▸ **Required action**
Pull every line from the records that has the word "reference" in it.

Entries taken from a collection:
┌──
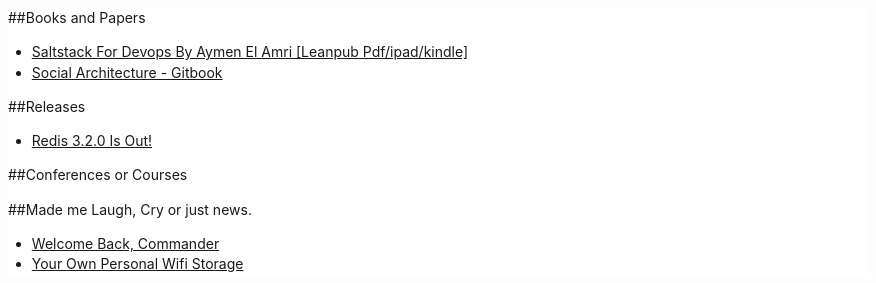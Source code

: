 ##Books and Papers<a name="books"></a> 
* [Saltstack For Devops By Aymen El Amri [Leanpub Pdf/ipad/kindle]](https://leanpub.com/saltstackfordevops)
* [Social Architecture - Gitbook](https://www.gitbook.com/book/hintjens/social-architecture/details)

##Releases <a name="releases"></a>
* [Redis 3.2.0 Is Out!](http://antirez.com/news/104)

##Conferences or Courses<a name="conferences"></a>
 
##Made me Laugh, Cry or just news. <a name="news"></a>
* [Welcome Back, Commander](http://www.openra.net/)
* [Your Own Personal Wifi Storage](http://blog.codinghorror.com/your-own-personal-wifi-storage/)


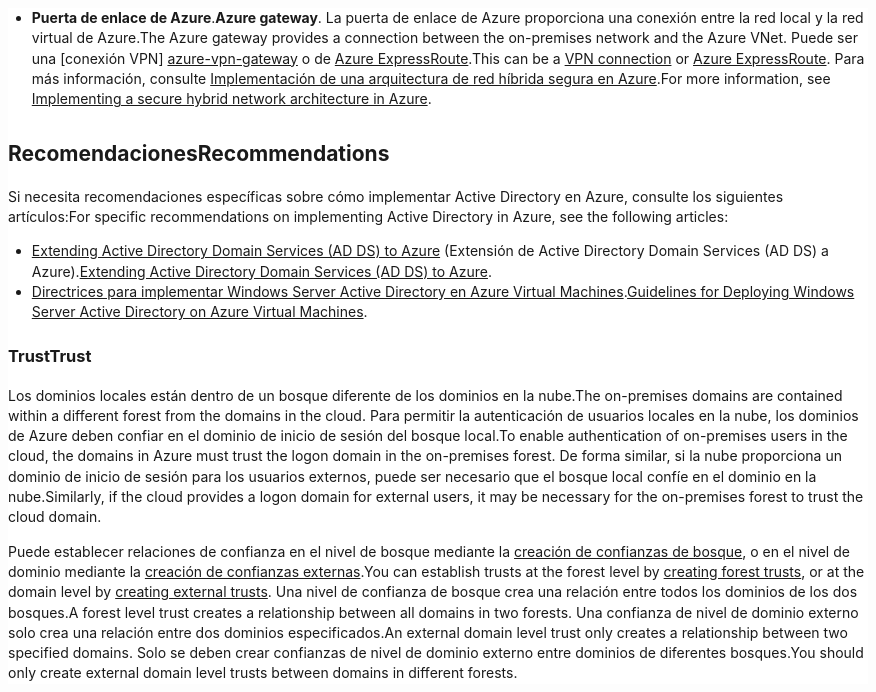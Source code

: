 * <span data-ttu-id="af2e1-131">**Puerta de enlace de Azure**.</span><span class="sxs-lookup"><span data-stu-id="af2e1-131">**Azure gateway**.</span></span> <span data-ttu-id="af2e1-132">La puerta de enlace de Azure proporciona una conexión entre la red local y la red virtual de Azure.</span><span class="sxs-lookup"><span data-stu-id="af2e1-132">The Azure gateway provides a connection between the on-premises network and the Azure VNet.</span></span> <span data-ttu-id="af2e1-133">Puede ser una [conexión VPN] [ azure-vpn-gateway] o de [Azure ExpressRoute][azure-expressroute].</span><span class="sxs-lookup"><span data-stu-id="af2e1-133">This can be a [VPN connection][azure-vpn-gateway] or [Azure ExpressRoute][azure-expressroute].</span></span> <span data-ttu-id="af2e1-134">Para más información, consulte [Implementación de una arquitectura de red híbrida segura en Azure][implementing-a-secure-hybrid-network-architecture].</span><span class="sxs-lookup"><span data-stu-id="af2e1-134">For more information, see [Implementing a secure hybrid network architecture in Azure][implementing-a-secure-hybrid-network-architecture].</span></span>

## <a name="recommendations"></a><span data-ttu-id="af2e1-135">Recomendaciones</span><span class="sxs-lookup"><span data-stu-id="af2e1-135">Recommendations</span></span>

<span data-ttu-id="af2e1-136">Si necesita recomendaciones específicas sobre cómo implementar Active Directory en Azure, consulte los siguientes artículos:</span><span class="sxs-lookup"><span data-stu-id="af2e1-136">For specific recommendations on implementing Active Directory in Azure, see the following articles:</span></span>

- <span data-ttu-id="af2e1-137">[Extending Active Directory Domain Services (AD DS) to Azure][adds-extend-domain] (Extensión de Active Directory Domain Services (AD DS) a Azure).</span><span class="sxs-lookup"><span data-stu-id="af2e1-137">[Extending Active Directory Domain Services (AD DS) to Azure][adds-extend-domain].</span></span> 
- <span data-ttu-id="af2e1-138">[Directrices para implementar Windows Server Active Directory en Azure Virtual Machines][ad-azure-guidelines].</span><span class="sxs-lookup"><span data-stu-id="af2e1-138">[Guidelines for Deploying Windows Server Active Directory on Azure Virtual Machines][ad-azure-guidelines].</span></span>

### <a name="trust"></a><span data-ttu-id="af2e1-139">Trust</span><span class="sxs-lookup"><span data-stu-id="af2e1-139">Trust</span></span>

<span data-ttu-id="af2e1-140">Los dominios locales están dentro de un bosque diferente de los dominios en la nube.</span><span class="sxs-lookup"><span data-stu-id="af2e1-140">The on-premises domains are contained within a different forest from the domains in the cloud.</span></span> <span data-ttu-id="af2e1-141">Para permitir la autenticación de usuarios locales en la nube, los dominios de Azure deben confiar en el dominio de inicio de sesión del bosque local.</span><span class="sxs-lookup"><span data-stu-id="af2e1-141">To enable authentication of on-premises users in the cloud, the domains in Azure must trust the logon domain in the on-premises forest.</span></span> <span data-ttu-id="af2e1-142">De forma similar, si la nube proporciona un dominio de inicio de sesión para los usuarios externos, puede ser necesario que el bosque local confíe en el dominio en la nube.</span><span class="sxs-lookup"><span data-stu-id="af2e1-142">Similarly, if the cloud provides a logon domain for external users, it may be necessary for the on-premises forest to trust the cloud domain.</span></span>

<span data-ttu-id="af2e1-143">Puede establecer relaciones de confianza en el nivel de bosque mediante la [creación de confianzas de bosque][creating-forest-trusts], o en el nivel de dominio mediante la [creación de confianzas externas][creating-external-trusts].</span><span class="sxs-lookup"><span data-stu-id="af2e1-143">You can establish trusts at the forest level by [creating forest trusts][creating-forest-trusts], or at the domain level by [creating external trusts][creating-external-trusts].</span></span> <span data-ttu-id="af2e1-144">Una nivel de confianza de bosque crea una relación entre todos los dominios de los dos bosques.</span><span class="sxs-lookup"><span data-stu-id="af2e1-144">A forest level trust creates a relationship between all domains in two forests.</span></span> <span data-ttu-id="af2e1-145">Una confianza de nivel de dominio externo solo crea una relación entre dos dominios especificados.</span><span class="sxs-lookup"><span data-stu-id="af2e1-145">An external domain level trust only creates a relationship between two specified domains.</span></span> <span data-ttu-id="af2e1-146">Solo se deben crear confianzas de nivel de dominio externo entre dominios de diferentes bosques.</span><span class="sxs-lookup"><span data-stu-id="af2e1-146">You should only create external domain level trusts between domains in different forests.</span></span>


[adds-extend-domain]: adds-extend-domain.md
[adfs]: adfs.md
[implementing-a-secure-hybrid-network-architecture]: ../dmz/secure-vnet-hybrid.md
[implementing-a-secure-hybrid-network-architecture-with-internet-access]: ../dmz/secure-vnet-dmz.md
[running-VMs-for-an-N-tier-architecture-on-Azure]: ../virtual-machines-windows/n-tier.md
[ad-azure-guidelines]: https://msdn.microsoft.com/library/azure/jj156090.aspx
[azure-expressroute]: https://azure.microsoft.com/documentation/articles/expressroute-introduction/
[azure-vpn-gateway]: https://azure.microsoft.com/documentation/articles/vpn-gateway-about-vpngateways/
[considerations]: ./considerations.md
[creating-external-trusts]: https://technet.microsoft.com/library/cc816837(v=ws.10).aspx
[creating-forest-trusts]: https://technet.microsoft.com/library/cc816810(v=ws.10).aspx
[github]: https://github.com/mspnp/reference-architectures/tree/master/identity/adds-forest
[incoming-trust]: https://raw.githubusercontent.com/mspnp/reference-architectures/master/identity/adds-forest/extensions/incoming-trust.ps1
[microsoft_systems_center]: https://www.microsoft.com/server-cloud/products/system-center-2016/
[monitoring_ad]: https://msdn.microsoft.com/library/bb727046.aspx
[resource-manager-overview]: /azure/azure-resource-manager/resource-group-overview
[solution-script]: https://raw.githubusercontent.com/mspnp/reference-architectures/master/identity/adds-forest/Deploy-ReferenceArchitecture.ps1
[standby-operations-masters]: https://technet.microsoft.com/library/cc794737(v=ws.10).aspx
[outgoing-trust]: https://raw.githubusercontent.com/mspnp/reference-architectures/master/identity/adds-forest/extensions/outgoing-trust.ps1
[verify-a-trust]: https://technet.microsoft.com/library/cc753821.aspx
[visio-download]: https://archcenter.azureedge.net/cdn/identity-architectures.vsdx
[0]: ./images/adds-forest.png "Protección de la arquitectura de red híbrida con dominios independientes de Active Directory"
└──
▸ **Written reply**
[github]: https://github.com/mspnp/reference-architectures/tree/master/identity/adds-forest
[incoming-trust]: https://raw.githubusercontent.com/mspnp/reference-architectures/master/identity/adds-forest/extensions/incoming-trust.ps1
[solution-script]: https://raw.githubusercontent.com/mspnp/reference-architectures/master/identity/adds-forest/Deploy-ReferenceArchitecture.ps1
[outgoing-trust]: https://raw.githubusercontent.com/mspnp/reference-architectures/master/identity/adds-forest/extensions/outgoing-trust.ps1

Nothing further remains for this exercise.